Source data:

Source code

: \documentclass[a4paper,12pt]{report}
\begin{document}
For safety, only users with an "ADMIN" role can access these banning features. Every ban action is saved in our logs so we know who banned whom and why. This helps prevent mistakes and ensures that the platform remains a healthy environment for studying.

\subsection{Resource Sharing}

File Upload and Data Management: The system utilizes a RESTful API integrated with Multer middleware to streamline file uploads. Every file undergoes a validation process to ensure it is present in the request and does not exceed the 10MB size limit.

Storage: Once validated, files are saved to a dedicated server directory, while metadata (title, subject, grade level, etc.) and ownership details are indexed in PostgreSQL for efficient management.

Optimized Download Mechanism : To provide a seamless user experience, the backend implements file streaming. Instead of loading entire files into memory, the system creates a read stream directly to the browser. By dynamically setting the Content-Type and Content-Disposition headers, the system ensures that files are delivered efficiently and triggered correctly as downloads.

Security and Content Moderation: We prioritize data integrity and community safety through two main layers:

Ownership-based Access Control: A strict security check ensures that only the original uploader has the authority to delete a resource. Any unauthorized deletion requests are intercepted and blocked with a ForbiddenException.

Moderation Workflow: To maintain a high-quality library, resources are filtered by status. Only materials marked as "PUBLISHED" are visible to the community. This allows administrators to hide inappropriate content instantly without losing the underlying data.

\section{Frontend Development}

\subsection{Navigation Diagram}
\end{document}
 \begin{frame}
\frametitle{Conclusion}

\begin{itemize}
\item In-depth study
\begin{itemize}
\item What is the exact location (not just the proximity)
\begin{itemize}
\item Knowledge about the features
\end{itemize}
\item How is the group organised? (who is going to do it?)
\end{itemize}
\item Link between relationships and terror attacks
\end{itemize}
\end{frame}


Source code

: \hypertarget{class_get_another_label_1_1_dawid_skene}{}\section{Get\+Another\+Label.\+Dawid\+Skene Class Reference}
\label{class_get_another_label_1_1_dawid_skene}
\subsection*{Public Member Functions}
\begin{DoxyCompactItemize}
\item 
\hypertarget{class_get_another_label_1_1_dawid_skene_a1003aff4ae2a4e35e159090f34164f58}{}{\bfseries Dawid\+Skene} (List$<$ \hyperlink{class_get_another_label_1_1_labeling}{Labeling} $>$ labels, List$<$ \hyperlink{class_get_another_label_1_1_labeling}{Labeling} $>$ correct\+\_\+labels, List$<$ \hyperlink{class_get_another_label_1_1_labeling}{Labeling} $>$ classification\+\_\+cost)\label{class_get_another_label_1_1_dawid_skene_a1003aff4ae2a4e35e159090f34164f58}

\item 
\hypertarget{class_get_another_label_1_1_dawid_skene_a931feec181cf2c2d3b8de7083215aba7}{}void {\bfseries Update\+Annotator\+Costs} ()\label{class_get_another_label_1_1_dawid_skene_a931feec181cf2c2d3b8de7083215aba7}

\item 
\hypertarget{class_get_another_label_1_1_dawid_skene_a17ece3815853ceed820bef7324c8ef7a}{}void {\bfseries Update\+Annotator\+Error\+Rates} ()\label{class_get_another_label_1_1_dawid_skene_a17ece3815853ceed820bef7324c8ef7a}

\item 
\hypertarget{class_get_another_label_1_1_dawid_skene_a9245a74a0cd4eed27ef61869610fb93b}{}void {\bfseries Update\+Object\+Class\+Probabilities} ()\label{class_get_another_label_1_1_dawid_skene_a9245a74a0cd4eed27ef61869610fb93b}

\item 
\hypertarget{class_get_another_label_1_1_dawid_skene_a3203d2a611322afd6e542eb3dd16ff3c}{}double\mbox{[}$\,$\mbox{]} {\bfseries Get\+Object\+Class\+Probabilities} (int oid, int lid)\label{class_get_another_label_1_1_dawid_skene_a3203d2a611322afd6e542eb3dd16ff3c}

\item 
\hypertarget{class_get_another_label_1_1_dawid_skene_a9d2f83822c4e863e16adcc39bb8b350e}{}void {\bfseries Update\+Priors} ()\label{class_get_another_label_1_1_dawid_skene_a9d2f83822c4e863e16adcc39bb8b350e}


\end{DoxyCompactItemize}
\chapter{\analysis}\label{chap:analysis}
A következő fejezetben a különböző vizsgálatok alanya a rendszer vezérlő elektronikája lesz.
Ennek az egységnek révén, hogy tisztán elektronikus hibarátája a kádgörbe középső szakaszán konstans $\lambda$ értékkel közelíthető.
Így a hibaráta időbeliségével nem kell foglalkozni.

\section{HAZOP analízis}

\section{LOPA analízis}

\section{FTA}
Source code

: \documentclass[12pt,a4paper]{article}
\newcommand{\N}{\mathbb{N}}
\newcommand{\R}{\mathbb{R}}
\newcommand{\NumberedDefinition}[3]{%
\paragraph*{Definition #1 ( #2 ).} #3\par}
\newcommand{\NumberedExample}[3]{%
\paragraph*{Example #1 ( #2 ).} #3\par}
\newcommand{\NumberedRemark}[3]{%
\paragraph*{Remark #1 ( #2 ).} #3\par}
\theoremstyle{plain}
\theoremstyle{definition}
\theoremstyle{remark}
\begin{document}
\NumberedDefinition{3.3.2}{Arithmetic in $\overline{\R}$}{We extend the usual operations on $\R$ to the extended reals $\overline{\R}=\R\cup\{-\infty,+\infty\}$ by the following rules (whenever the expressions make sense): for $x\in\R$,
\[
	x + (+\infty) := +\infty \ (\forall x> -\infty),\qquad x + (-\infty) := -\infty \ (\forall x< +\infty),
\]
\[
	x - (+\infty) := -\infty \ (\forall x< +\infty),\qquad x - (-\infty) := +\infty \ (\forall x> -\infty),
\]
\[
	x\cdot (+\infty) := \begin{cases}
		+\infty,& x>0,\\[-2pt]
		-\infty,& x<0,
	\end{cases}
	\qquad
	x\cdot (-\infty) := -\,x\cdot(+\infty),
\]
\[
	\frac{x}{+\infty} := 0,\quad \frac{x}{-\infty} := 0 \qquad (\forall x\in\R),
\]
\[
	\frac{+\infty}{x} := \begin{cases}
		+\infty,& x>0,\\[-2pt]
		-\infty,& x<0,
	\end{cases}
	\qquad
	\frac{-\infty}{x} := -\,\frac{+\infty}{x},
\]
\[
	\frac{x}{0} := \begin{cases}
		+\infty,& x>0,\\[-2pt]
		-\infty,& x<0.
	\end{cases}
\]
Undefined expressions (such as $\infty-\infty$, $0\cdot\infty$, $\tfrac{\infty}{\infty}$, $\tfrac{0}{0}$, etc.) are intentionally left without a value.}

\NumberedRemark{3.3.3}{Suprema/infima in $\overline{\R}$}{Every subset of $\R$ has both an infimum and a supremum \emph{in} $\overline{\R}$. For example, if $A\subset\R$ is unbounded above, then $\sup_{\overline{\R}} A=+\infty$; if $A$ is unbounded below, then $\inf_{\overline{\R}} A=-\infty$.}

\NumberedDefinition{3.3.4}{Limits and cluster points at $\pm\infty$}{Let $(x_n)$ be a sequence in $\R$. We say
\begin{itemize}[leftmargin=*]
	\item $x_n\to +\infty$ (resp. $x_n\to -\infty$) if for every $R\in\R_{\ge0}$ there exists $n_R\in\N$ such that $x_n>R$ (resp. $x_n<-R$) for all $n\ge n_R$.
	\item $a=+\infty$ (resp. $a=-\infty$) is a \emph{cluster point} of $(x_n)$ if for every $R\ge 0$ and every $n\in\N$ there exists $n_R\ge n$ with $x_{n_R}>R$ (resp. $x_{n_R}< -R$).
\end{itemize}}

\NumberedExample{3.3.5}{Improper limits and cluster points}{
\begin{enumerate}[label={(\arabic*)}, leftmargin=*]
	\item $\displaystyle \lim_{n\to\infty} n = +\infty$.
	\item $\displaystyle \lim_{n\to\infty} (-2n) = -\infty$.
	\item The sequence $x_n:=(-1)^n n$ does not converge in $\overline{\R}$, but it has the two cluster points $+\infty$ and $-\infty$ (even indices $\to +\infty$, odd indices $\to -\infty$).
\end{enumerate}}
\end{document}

**Problem statement:** Please find how many lines of the entries above include the string "newcommand", giving the number and nothing else.

**Completed exercise:** 5